WORK TO BE COMPLETED —
Could you reproduce, from the records below, everything from the line with "<h3><strong>Layer5</strong></h3>" down to the line with "The Layer5 mark", keeping both of those lines and changing nothing?

EXCERPTED RECORDS —

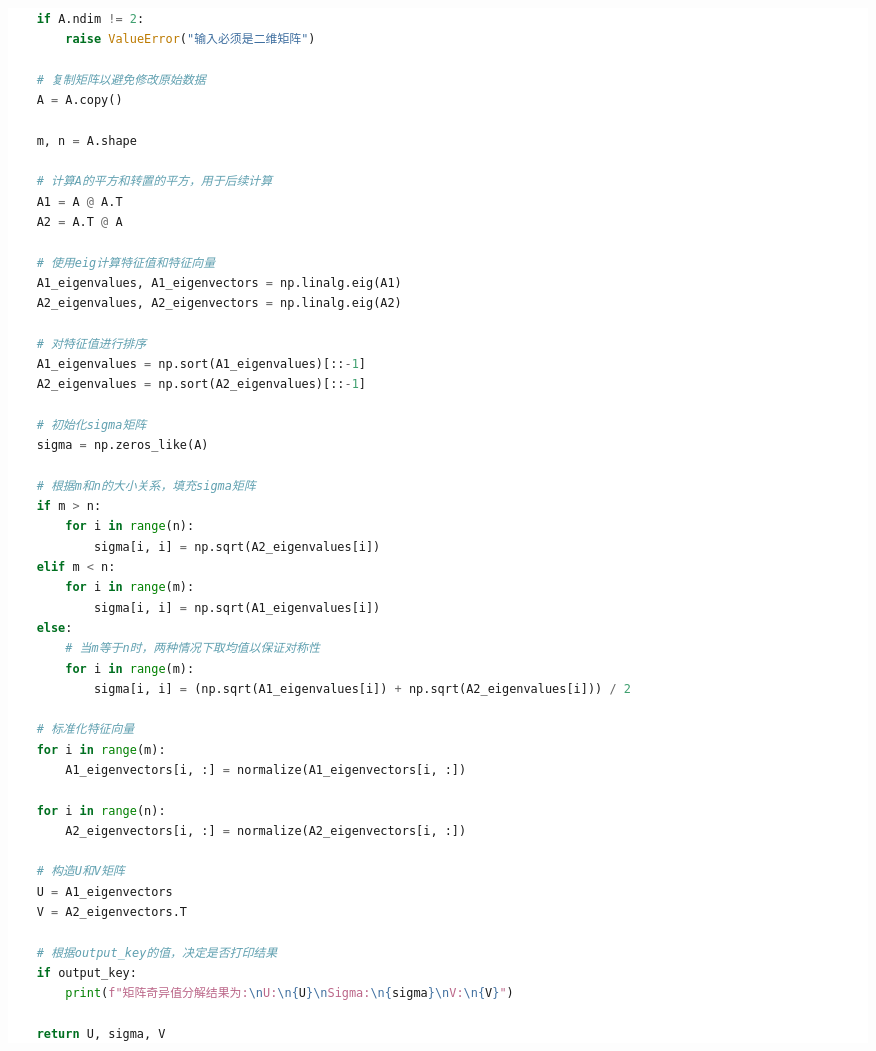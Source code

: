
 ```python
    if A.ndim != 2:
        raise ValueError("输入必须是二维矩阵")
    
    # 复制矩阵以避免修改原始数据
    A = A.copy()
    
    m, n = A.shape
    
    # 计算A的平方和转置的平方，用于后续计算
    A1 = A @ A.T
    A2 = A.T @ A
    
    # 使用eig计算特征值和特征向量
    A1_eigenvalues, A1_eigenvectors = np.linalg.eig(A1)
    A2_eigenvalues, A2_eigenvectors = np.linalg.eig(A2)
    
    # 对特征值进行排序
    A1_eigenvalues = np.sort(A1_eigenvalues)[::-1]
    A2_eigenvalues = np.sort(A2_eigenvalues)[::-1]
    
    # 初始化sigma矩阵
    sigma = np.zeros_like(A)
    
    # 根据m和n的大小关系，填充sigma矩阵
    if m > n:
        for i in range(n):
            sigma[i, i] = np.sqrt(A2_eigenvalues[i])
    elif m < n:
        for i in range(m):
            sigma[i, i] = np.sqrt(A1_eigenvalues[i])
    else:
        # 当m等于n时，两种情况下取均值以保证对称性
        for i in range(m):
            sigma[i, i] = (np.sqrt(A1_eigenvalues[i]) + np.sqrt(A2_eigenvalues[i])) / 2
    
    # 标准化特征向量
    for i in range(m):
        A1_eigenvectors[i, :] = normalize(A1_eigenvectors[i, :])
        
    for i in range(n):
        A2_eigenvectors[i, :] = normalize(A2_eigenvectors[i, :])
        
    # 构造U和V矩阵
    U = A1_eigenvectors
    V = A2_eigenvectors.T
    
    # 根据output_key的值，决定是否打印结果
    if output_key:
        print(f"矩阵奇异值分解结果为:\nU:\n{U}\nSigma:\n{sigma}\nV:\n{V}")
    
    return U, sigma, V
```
---
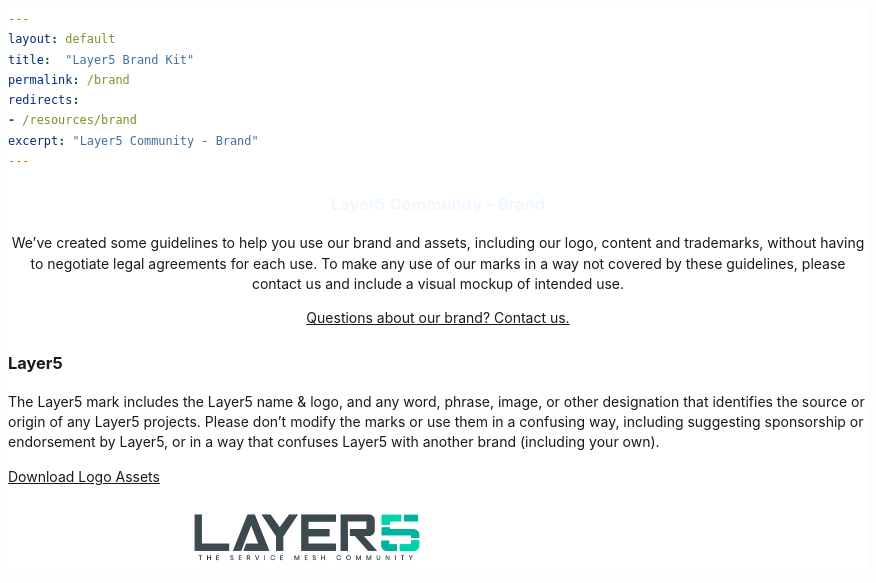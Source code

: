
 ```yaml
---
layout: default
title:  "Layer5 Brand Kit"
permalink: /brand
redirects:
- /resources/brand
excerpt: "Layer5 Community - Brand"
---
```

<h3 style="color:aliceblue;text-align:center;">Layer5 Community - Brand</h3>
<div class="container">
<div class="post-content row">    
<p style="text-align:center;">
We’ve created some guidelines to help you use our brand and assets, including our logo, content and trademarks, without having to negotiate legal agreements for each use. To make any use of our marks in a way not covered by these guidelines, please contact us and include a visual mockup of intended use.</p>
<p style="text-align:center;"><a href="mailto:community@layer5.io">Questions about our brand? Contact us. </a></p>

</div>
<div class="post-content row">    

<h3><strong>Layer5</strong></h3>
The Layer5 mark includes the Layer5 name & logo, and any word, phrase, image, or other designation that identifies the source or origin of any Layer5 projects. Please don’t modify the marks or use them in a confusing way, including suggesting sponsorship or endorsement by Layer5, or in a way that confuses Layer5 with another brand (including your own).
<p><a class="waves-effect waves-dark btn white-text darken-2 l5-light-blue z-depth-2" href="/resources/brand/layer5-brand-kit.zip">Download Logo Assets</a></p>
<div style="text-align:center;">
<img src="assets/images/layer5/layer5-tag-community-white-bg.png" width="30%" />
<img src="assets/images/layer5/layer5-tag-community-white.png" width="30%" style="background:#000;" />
---
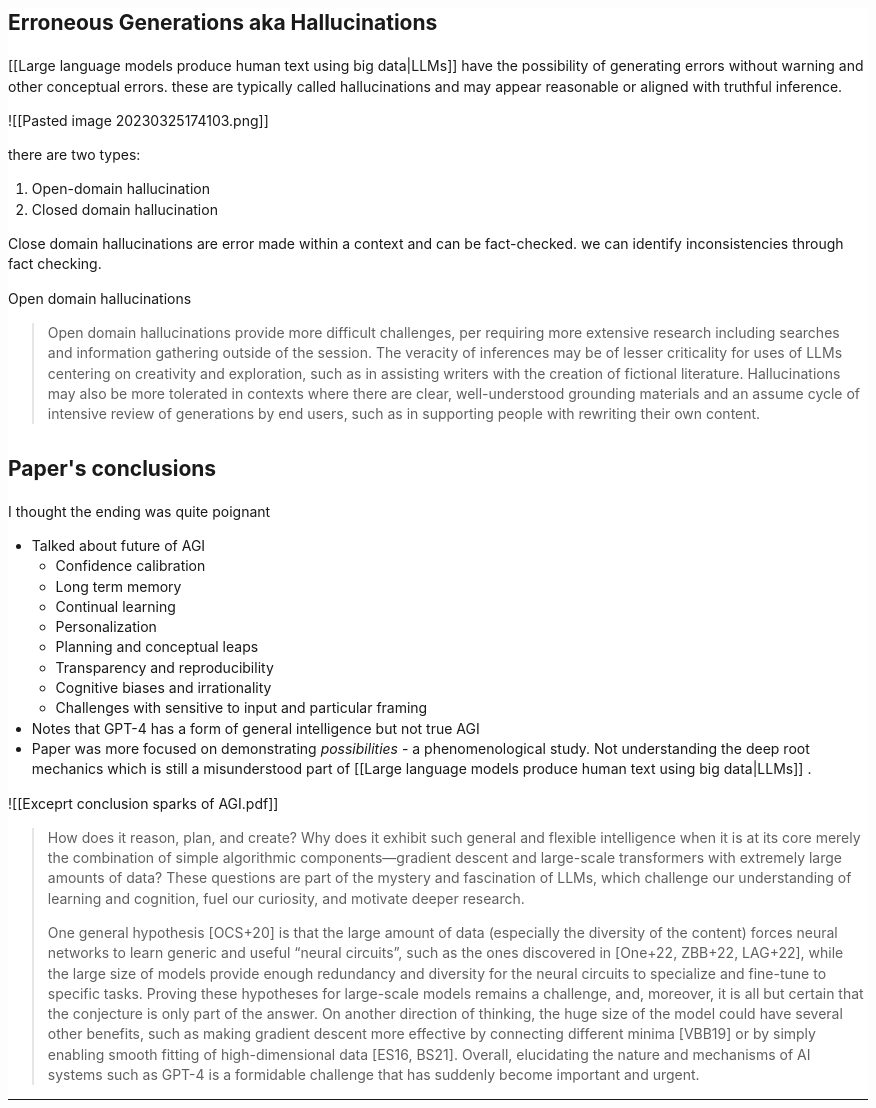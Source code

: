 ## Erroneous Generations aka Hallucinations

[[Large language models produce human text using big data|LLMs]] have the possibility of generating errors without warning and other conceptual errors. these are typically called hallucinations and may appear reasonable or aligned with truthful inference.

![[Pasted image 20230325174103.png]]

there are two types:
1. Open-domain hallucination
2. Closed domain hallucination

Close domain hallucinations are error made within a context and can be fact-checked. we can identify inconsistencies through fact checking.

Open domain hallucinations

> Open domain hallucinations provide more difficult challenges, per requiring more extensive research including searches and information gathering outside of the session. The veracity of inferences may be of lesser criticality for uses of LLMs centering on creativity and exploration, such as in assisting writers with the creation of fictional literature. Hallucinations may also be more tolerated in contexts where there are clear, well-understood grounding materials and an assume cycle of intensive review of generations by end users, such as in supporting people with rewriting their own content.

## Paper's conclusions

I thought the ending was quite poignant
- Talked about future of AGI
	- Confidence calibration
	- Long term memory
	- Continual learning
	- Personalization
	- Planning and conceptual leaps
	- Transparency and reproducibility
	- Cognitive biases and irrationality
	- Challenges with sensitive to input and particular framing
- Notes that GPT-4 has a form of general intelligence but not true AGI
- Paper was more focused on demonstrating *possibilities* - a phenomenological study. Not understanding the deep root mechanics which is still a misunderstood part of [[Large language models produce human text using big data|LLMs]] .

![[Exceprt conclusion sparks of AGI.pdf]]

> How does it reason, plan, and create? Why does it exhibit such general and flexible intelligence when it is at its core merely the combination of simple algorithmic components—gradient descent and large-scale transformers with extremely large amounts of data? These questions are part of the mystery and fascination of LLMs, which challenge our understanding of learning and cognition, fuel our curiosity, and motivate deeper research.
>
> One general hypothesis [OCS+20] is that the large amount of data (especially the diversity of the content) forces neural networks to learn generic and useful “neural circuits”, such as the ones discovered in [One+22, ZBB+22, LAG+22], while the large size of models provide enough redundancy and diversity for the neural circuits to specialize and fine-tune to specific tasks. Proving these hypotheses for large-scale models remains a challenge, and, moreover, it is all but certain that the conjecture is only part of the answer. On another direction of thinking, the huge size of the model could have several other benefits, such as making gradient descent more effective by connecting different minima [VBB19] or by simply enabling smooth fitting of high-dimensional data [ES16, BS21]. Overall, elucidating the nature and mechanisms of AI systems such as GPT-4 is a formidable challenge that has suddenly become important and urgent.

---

SOLUTION —
<h3><strong>Layer5</strong></h3>
The Layer5 mark includes the Layer5 name & logo, and any word, phrase, image, or other designation that identifies the source or origin of any Layer5 projects. Please don’t modify the marks or use them in a confusing way, including suggesting sponsorship or endorsement by Layer5, or in a way that confuses Layer5 with another brand (including your own).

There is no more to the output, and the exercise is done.